Africatown Mobile Inspires Africatown Seattle Leaders to Preserve Their Cultural Legacy

K. Wyking Garrett thought he was doing something novel when he and others came up with the name “Africa Town” to preserve what was left of the once bustling black community in the heart of his native Seattle, Washington. But when his research led him to Africatown, Mobile in Alabama and the history behind it, he was that much more inspired.

The story of the kidnapped Africans from Benin — their self-reliance and self-determination against the odds of their strange new home — is part of what inspired Garrett to take on the name to describe that part of Seattle’s Central District, which had been the home of Africans and African Americans in that city for nearly 140 years.

He used that brand when he formed the Africatown Community Land Trust to save buildings and landmarks, to acquire land, and to preserve the history and culture of Black Seattle in Central District. Garrett is the land trust’s President and CEO.

“It was important for us to come to Africatown in Mobile, to see this place, and learn about what you are doing here,” Garrett said during his visit this July.

The blacks were forced to live Seattle’s Central District, and initially they thrived. But after decades of being starved of cash because banks intentionally did not making loans in the area (redlining), the Central District fell into decline. Today, it’s threatened by gentrification as developers build high-end spaces and places that are filling up by white residents. The black enclave is disappearing; the area used to be 80% black, but is now less than 25%.


From construction, to design, to ongoing use and ownership of the building, the re-development of the Liberty Bank was a community-led development. Garrett was part of the team that created affordable space for local businesses and for residents in a neighborhood facing intense gentrification pressures.

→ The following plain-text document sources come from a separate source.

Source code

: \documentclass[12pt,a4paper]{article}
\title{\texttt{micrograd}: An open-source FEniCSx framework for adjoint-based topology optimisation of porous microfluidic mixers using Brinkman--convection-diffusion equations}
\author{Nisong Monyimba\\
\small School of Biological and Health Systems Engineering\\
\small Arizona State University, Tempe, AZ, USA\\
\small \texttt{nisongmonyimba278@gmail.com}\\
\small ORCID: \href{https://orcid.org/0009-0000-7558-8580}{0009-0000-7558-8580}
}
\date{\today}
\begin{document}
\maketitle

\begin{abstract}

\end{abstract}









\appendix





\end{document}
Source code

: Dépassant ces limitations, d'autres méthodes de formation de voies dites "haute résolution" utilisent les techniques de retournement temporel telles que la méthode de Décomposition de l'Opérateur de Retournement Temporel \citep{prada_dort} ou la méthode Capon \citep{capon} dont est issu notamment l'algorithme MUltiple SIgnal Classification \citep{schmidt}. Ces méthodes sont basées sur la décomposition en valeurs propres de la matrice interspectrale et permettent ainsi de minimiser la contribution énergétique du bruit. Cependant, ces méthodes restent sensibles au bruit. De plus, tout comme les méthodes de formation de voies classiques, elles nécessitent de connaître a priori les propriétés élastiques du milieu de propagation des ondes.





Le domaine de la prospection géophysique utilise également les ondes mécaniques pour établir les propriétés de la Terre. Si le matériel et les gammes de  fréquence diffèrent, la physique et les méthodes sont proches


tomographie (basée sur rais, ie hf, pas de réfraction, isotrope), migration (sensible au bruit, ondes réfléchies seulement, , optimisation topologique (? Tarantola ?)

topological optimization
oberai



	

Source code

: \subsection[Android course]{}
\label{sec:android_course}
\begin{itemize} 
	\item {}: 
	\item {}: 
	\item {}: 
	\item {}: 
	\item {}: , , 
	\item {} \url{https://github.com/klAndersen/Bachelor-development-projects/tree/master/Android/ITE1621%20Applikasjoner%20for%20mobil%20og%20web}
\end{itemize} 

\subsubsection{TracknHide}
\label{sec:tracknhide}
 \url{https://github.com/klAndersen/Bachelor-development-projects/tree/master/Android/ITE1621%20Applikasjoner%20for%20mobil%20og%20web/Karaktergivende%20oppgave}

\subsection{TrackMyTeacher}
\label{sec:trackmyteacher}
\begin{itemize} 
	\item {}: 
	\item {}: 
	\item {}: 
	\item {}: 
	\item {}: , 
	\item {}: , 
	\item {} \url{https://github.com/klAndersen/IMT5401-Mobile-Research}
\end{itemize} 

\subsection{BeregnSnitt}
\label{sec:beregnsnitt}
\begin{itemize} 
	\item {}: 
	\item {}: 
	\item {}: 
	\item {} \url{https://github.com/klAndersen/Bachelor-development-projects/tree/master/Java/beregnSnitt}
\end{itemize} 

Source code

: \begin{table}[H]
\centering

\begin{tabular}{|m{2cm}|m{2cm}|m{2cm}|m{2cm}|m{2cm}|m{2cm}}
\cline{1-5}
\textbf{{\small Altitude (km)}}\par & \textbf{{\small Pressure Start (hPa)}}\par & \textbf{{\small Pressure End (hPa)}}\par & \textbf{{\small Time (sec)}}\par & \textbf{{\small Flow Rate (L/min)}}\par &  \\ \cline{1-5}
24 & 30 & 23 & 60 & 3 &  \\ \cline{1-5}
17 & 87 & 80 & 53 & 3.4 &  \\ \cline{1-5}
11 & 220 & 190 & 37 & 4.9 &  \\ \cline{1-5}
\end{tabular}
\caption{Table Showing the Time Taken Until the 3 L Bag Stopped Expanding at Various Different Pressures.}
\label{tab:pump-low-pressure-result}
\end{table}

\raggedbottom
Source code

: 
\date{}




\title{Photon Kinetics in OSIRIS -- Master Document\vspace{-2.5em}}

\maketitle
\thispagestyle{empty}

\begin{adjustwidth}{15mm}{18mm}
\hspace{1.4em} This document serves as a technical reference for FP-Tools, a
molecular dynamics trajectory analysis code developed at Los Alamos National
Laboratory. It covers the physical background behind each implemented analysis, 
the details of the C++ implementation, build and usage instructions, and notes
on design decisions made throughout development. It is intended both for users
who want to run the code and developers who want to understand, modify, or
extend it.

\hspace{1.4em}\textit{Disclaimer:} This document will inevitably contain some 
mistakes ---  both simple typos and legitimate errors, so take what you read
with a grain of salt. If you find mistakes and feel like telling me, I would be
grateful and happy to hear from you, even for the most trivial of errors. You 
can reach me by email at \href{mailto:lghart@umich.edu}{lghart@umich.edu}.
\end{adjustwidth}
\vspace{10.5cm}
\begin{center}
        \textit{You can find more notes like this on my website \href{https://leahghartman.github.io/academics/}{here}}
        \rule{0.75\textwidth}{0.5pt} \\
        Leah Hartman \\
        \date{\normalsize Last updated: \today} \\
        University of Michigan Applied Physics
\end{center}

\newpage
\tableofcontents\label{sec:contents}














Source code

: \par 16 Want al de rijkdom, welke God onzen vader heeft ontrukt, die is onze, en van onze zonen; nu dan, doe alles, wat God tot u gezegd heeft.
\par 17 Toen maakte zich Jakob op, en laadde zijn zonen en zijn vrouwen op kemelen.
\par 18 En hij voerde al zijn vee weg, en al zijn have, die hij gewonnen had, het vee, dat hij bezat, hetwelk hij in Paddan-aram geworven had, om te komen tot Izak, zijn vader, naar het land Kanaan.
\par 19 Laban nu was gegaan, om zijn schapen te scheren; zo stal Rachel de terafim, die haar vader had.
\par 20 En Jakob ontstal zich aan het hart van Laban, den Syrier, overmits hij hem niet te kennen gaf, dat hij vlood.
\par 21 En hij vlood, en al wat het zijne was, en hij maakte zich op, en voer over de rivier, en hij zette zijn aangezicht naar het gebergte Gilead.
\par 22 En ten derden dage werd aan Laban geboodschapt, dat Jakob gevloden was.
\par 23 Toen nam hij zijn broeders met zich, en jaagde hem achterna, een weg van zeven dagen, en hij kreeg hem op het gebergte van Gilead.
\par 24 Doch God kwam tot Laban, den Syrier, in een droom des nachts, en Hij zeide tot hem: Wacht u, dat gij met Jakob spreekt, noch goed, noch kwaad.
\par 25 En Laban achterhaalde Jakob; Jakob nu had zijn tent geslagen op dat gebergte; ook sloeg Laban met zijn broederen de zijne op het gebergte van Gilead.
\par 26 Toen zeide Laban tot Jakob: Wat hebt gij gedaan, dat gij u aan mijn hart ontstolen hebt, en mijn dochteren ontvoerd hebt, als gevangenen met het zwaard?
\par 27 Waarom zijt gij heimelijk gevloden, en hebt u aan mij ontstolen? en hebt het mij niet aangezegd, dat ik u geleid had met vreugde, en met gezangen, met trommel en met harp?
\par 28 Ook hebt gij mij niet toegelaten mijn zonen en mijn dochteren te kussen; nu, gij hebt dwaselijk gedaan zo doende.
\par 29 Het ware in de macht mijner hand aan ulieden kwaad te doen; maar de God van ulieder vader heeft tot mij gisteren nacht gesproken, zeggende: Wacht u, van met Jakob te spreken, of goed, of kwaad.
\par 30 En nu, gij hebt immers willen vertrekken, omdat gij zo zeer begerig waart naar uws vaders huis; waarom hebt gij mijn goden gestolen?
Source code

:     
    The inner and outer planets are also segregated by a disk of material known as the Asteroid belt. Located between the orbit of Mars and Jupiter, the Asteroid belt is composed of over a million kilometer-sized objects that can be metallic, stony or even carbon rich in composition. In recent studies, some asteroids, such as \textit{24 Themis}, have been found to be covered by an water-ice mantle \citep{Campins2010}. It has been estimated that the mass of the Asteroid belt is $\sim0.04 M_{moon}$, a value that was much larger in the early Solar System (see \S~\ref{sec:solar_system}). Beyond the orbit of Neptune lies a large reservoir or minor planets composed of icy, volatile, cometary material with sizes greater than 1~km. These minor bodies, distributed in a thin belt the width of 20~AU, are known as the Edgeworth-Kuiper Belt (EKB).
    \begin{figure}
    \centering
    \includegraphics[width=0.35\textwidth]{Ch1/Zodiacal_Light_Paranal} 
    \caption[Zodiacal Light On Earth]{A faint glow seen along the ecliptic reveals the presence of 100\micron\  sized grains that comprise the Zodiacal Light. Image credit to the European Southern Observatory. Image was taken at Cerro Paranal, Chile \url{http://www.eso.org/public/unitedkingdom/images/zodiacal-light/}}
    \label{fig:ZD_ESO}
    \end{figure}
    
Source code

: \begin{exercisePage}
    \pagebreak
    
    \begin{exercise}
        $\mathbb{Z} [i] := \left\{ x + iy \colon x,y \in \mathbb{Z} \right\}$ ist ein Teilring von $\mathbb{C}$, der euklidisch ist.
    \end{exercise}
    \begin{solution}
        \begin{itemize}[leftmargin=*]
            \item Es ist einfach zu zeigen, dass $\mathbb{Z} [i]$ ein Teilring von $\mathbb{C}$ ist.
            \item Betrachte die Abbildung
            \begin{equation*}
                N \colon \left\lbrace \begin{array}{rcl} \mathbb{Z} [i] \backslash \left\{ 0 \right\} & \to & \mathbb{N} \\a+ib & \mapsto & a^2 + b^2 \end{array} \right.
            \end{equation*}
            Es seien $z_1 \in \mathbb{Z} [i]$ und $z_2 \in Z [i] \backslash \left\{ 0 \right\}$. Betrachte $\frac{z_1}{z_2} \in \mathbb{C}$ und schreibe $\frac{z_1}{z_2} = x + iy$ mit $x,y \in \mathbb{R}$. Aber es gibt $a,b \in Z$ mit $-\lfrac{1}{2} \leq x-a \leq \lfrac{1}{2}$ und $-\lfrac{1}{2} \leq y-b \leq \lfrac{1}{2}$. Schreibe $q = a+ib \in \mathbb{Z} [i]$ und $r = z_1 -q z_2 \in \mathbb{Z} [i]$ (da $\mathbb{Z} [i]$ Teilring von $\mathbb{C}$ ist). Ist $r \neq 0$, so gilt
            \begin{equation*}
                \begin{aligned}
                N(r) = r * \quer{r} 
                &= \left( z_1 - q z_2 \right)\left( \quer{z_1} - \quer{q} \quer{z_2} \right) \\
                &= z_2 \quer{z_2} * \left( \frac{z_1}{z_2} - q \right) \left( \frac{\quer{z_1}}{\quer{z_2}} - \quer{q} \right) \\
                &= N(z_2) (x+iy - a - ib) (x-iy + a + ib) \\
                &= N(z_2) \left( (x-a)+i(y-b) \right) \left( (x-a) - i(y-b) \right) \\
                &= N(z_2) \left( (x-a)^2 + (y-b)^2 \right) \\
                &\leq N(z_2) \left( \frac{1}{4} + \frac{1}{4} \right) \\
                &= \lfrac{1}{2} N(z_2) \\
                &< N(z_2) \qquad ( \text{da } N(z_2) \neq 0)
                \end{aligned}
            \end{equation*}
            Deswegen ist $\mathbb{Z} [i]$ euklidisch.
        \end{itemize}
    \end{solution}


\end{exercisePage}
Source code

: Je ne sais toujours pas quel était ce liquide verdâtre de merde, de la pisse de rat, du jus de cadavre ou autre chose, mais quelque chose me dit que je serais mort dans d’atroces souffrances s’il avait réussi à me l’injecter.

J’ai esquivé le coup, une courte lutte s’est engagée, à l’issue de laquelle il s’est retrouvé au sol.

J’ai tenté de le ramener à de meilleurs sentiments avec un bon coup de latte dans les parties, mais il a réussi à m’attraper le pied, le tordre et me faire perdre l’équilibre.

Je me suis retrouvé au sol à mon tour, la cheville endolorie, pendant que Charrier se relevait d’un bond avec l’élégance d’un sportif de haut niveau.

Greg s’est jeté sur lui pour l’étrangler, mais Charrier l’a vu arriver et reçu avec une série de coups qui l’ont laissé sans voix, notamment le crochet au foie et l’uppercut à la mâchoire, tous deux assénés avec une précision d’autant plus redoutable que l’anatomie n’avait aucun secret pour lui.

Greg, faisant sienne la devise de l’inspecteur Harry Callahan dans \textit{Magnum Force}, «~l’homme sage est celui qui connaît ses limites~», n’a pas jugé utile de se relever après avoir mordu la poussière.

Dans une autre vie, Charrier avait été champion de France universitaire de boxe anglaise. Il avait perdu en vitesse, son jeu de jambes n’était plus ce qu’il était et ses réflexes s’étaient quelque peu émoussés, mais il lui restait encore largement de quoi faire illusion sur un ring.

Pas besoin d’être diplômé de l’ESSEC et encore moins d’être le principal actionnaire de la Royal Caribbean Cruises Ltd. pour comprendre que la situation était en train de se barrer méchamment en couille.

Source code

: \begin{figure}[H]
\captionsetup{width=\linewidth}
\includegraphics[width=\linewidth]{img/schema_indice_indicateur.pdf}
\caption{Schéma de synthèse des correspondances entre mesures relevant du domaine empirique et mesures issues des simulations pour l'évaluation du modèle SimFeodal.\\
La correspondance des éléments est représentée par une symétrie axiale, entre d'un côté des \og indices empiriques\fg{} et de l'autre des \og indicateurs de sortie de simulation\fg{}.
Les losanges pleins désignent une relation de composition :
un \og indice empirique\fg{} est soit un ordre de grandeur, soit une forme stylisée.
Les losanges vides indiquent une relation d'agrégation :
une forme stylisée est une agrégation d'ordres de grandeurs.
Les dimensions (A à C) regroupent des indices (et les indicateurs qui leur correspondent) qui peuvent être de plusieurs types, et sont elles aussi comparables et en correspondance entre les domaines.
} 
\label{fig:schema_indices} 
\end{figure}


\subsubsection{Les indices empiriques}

Garrett came looking for inspiration and more ideas when he came to Africatown Mobile with his son Wahleek and landscape architect Sara Zewde, whom he met in his struggle to maintain the neighborhood and culture that his family and others built in Africatown Seattle.

They met with C.H.E.S.S.’s Joe Womack, who shared his own struggles to maintain Africatown, especially from further industrial encroachment and environmental contamination. He took them on a tour of Africatown, including the Mobile County Training School, the community garden, Hogs Bayou, the Mobile River under the Africatown-Cochran Bridge and lands Three Mile Creek that are part of the Africatown Connections Blueway proposal. Happy Hills native Jason Lewis, a Navy chief who has led several clean-up efforts in Africatown, also took part in the tour.

They also met with Vickii Howell, President/CEO of M.O.V.E. Gulf Coast CDC, whose nonprofit is developing and sponsoring the Africatown International Design Idea Competition. The competition will invite architects from around the world to propose ideas for 16 venues on four sites stretching from Africatown in Mobile to Africatown USA State Park lands in Prichard, which are connected via the Blueway.

 

Garrett and Zewde were impressed at the size and scale of Africatown, especially the vacant lands that could be re-purposed for community development. “You all have so much more to work with than we do,” he noted, saying their options are dwindling in Seattle.

The two are leading design efforts through the land trust to ensure the unique black culture is seen in the new developments and that they find ways to create their own developments, starting with churches that still own land in the Central District.

They stayed well into the evening, presenting their projects to nearly 40 people who were invited to meet them at Olivet Missionary Baptist Church, thanks to Rev. John McCampbell.

People who attended the special presentation by Seattle Africatown’s Wyking Garrett and Sara Zewde pose for a picture to capture the moment. Location Olivet Missionary Baptist Church.

And they hope to develop closer ties to Africatown Mobile as it develops plans related to the Clotilda discovery announced in May.